Skip to contents

Brief overview of the cutoffvalue package

Description

cutoffvalue is a simple R package that implements an updated version of the method first developed and used in Medeiros et al. (2018)1. It can be used to determine an objective cutoff value between a significantly bimodal distribution of log-transformed data and plot a representative graph of the results.

The functions in this package are written to utilize the example data set (an internal dataset object identified as “cutoffvalue:::exampledata”) and will use it by default if the path for a dataset is not provided. The examples below specify this, along with any other default parameters for each function.

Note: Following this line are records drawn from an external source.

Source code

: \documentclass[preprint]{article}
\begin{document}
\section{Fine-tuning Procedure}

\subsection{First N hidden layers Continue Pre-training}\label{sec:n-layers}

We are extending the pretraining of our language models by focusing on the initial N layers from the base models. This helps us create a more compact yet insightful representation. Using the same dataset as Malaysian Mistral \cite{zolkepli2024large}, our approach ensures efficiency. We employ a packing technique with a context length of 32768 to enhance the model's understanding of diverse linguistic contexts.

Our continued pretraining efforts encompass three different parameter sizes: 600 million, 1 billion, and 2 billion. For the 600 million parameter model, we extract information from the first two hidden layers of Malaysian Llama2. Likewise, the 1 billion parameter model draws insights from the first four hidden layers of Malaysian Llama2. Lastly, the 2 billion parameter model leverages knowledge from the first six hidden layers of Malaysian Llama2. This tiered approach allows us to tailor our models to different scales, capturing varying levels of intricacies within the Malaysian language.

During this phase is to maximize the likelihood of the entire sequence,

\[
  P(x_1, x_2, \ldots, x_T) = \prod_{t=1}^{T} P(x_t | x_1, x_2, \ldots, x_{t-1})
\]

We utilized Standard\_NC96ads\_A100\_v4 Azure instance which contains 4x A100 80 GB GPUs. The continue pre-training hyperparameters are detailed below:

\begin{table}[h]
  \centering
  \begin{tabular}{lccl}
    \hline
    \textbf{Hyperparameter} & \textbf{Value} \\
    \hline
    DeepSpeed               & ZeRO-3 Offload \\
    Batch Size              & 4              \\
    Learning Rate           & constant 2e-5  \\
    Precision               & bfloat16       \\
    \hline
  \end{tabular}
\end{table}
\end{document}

Below are the instructions on how to install the cutoffvalue package, setup the R Studio environment, and suggestions on how to import and convert your dataset into the proper format (i.e., a list of numeric values).

Quick & Dirty - The bare minimum needed to get results

The overall goals of this package are to (1) determine a cutoff value between the upper and lower modes of the dataset and (2) produce a nice graph of the results that includes a histogram of the data, the two models fit to the upper and lower modes, and a line depicting the cutoff value. The functions are written to be run independently, so that only two functions need to be run to get the necessary information:

  • modes() <- Determines modality of the dataset, which is an assumption for the remaining functions
  • cutoffplot() <- Determines the cutoff value and produces a nice graph of the results

This vignette will only go over the two functions that are absolutely necessary to get results and know if they’re statistically significant.

Installation of the package

You can install the latest version of cutoffvalue from GitHub with:

# devtools::install_github("lea-medeiros/cutoffvalue", dependencies = TRUE, build_vignettes = TRUE)

Setup R Studio

Load the cutoffvalue package

library(cutoffvalue)
library(readxl) # Only necessary if you will be importing an excel file (see below)

Import your raw dataset

Import the data file to be used in the analyses and graph. The package includes a dataset for use as an example - this object is accessible as “cutoffvalue:::exampledata” and will be used in the examples.

Import your own dataset any way you prefer. I find that the easiest way to import data is to use the “Import Dataset” function built into R Studio, but you can also use code. The imported data must then be converted into a list of numeric values. An example of code that should work (after you update certain parts to be specific to your dataset) is included below.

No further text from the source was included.